(TRY IT)
Each line with the word "following" must appear in the answer, copied from the records.

-- Opening Marker --

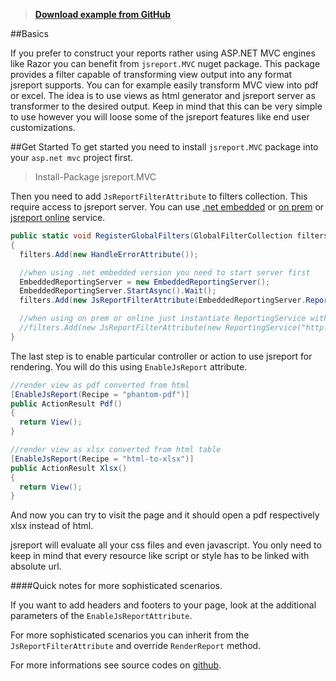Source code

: >  **[Download example from GitHub](https://github.com/jsreport/net/tree/master/examples/Mvc)**

##Basics

If you prefer to construct your reports rather using ASP.NET MVC engines like Razor you can benefit from `jsreport.MVC` nuget package. This package provides a filter capable of transforming view output into any format jsreport supports. You can for example easily transform MVC view into pdf or excel. The idea is to use views as html generator and jsreport server as transformer to the desired output. Keep in mind that this can be very simple to use however you will loose some of the jsreport features like end user customizations.

##Get Started
To get started you need to install `jsreport.MVC` package into your `asp.net mvc` project first.

> Install-Package jsreport.MVC

Then you need to add `JsReportFilterAttribute` to filters collection. This require access to jsreport server. You can use [.net embedded](http://jsreport.net/learn/net-embedded) or [on prem](http://jsreport.net/on-prem) or [jsreport online](http://jsreport.net/online) service.
```c#
public static void RegisterGlobalFilters(GlobalFilterCollection filters)
{
  filters.Add(new HandleErrorAttribute());

  //when using .net embedded version you need to start server first
  EmbeddedReportingServer = new EmbeddedReportingServer();
  EmbeddedReportingServer.StartAsync().Wait();
  filters.Add(new JsReportFilterAttribute(EmbeddedReportingServer.ReportingService));

  //when using on prem or online just instantiate ReportingService with correct url
  //filters.Add(new JsReportFilterAttribute(new ReportingService("http://localhost:2000")));
}
```
The last step is to enable particular controller or action to use jsreport for rendering. You will do this using `EnableJsReport` attribute.

```c#
//render view as pdf converted from html
[EnableJsReport(Recipe = "phantom-pdf")]
public ActionResult Pdf()
{
  return View();
}

//render view as xlsx converted from html table
[EnableJsReport(Recipe = "html-to-xlsx")]
public ActionResult Xlsx()
{
  return View();
}
```

And now you can try to visit the page and it should open a pdf respectively xlsx instead of html.

jsreport will evaluate all your css files and even javascript. You only need to keep in mind that every resource like script or style has to be linked with absolute url.

####Quick notes for more sophisticated scenarios.

If you want to add headers and footers to your page, look at the additional parameters of the `EnableJsReportAttribute`.

For more sophisticated scenarios you can inherit from the `JsReportFilterAttribute` and override `RenderReport` method.

For more informations see source codes on [github](https://github.com/jsreport/net/tree/master/examples/Mvc).

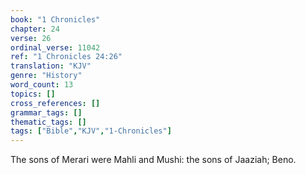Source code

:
 ```yaml
---
book: "1 Chronicles"
chapter: 24
verse: 26
ordinal_verse: 11042
ref: "1 Chronicles 24:26"
translation: "KJV"
genre: "History"
word_count: 13
topics: []
cross_references: []
grammar_tags: []
thematic_tags: []
tags: ["Bible","KJV","1-Chronicles"]
---
```

The sons of Merari were Mahli and Mushi: the sons of Jaaziah; Beno.
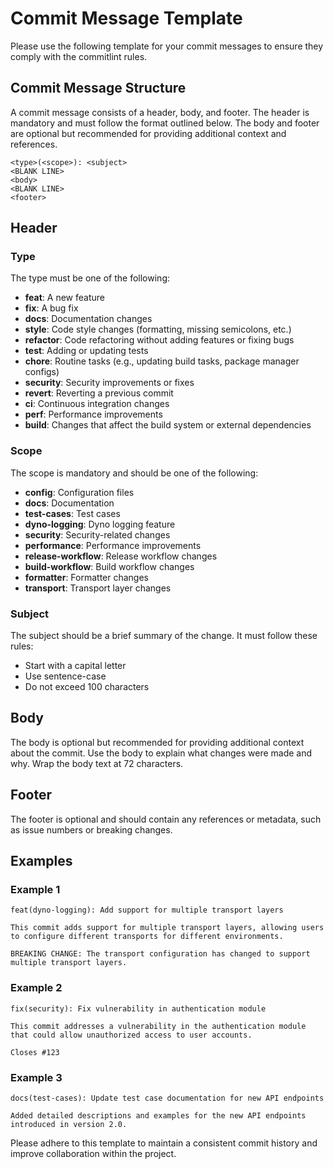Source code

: # Commit Message Template

Please use the following template for your commit messages to ensure they comply with the commitlint rules.

## Commit Message Structure

A commit message consists of a header, body, and footer. The header is mandatory and must follow the format outlined below. The body and footer are optional but recommended for providing additional context and references.

```
<type>(<scope>): <subject>
<BLANK LINE>
<body>
<BLANK LINE>
<footer>
```

## Header

### Type

The type must be one of the following:

- **feat**: A new feature
- **fix**: A bug fix
- **docs**: Documentation changes
- **style**: Code style changes (formatting, missing semicolons, etc.)
- **refactor**: Code refactoring without adding features or fixing bugs
- **test**: Adding or updating tests
- **chore**: Routine tasks (e.g., updating build tasks, package manager configs)
- **security**: Security improvements or fixes
- **revert**: Reverting a previous commit
- **ci**: Continuous integration changes
- **perf**: Performance improvements
- **build**: Changes that affect the build system or external dependencies

### Scope

The scope is mandatory and should be one of the following:

- **config**: Configuration files
- **docs**: Documentation
- **test-cases**: Test cases
- **dyno-logging**: Dyno logging feature
- **security**: Security-related changes
- **performance**: Performance improvements
- **release-workflow**: Release workflow changes
- **build-workflow**: Build workflow changes
- **formatter**: Formatter changes
- **transport**: Transport layer changes

### Subject

The subject should be a brief summary of the change. It must follow these rules:

- Start with a capital letter
- Use sentence-case
- Do not exceed 100 characters

## Body

The body is optional but recommended for providing additional context about the commit. Use the body to explain what changes were made and why. Wrap the body text at 72 characters.

## Footer

The footer is optional and should contain any references or metadata, such as issue numbers or breaking changes.

## Examples

### Example 1

```
feat(dyno-logging): Add support for multiple transport layers

This commit adds support for multiple transport layers, allowing users to configure different transports for different environments.

BREAKING CHANGE: The transport configuration has changed to support multiple transport layers.
```

### Example 2

```
fix(security): Fix vulnerability in authentication module

This commit addresses a vulnerability in the authentication module that could allow unauthorized access to user accounts.

Closes #123
```

### Example 3

```
docs(test-cases): Update test case documentation for new API endpoints

Added detailed descriptions and examples for the new API endpoints introduced in version 2.0.
```

Please adhere to this template to maintain a consistent commit history and improve collaboration within the project.
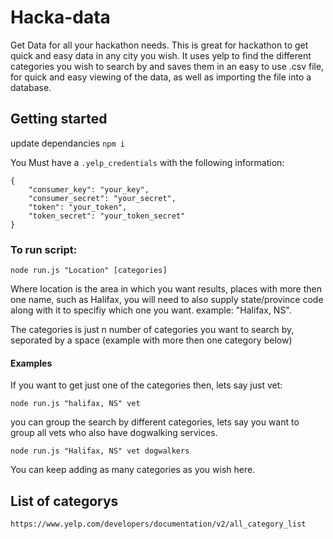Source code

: # Hacka-data
Get Data for all your hackathon needs. This is great for hackathon to get quick and easy data in any city you wish. It uses yelp to find the different categories you wish to search by and saves them in an easy to use .csv file, for quick and easy viewing of the data, as well as importing the file into a database.

## Getting started

update dependancies `npm i`

You Must have a `.yelp_credentials` with the following information:
```
{
    "consumer_key": "your_key",
    "consumer_secret": "your_secret",
    "token": "your_token",
    "token_secret": "your_token_secret"
}
```

### To run script:
```
node run.js "Location" [categories]
```
Where location is the area in which you want results, places with more then one name, such as Halifax, you will need to also supply state/province code along with it to specifiy which one you want. example: "Halifax, NS".

The categories is just n number of categories you want to search by, seporated by a space (example with more then one category below)

#### Examples

If you want to get just one of the categories then, lets say just vet:
```
node run.js "halifax, NS" vet
```

you can group the search by different categories, lets say you want to group all vets who also have dogwalking services.
```
node run.js "Halifax, NS" vet dogwalkers
```
You can keep adding as many categories as you wish here.

## List of categorys
```
https://www.yelp.com/developers/documentation/v2/all_category_list
```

-- Closing Marker --

(WRITTEN ANSWER)
Please use the following template for your commit messages to ensure they comply with the commitlint rules.
The type must be one of the following:
The scope is mandatory and should be one of the following:
You Must have a `.yelp_credentials` with the following information:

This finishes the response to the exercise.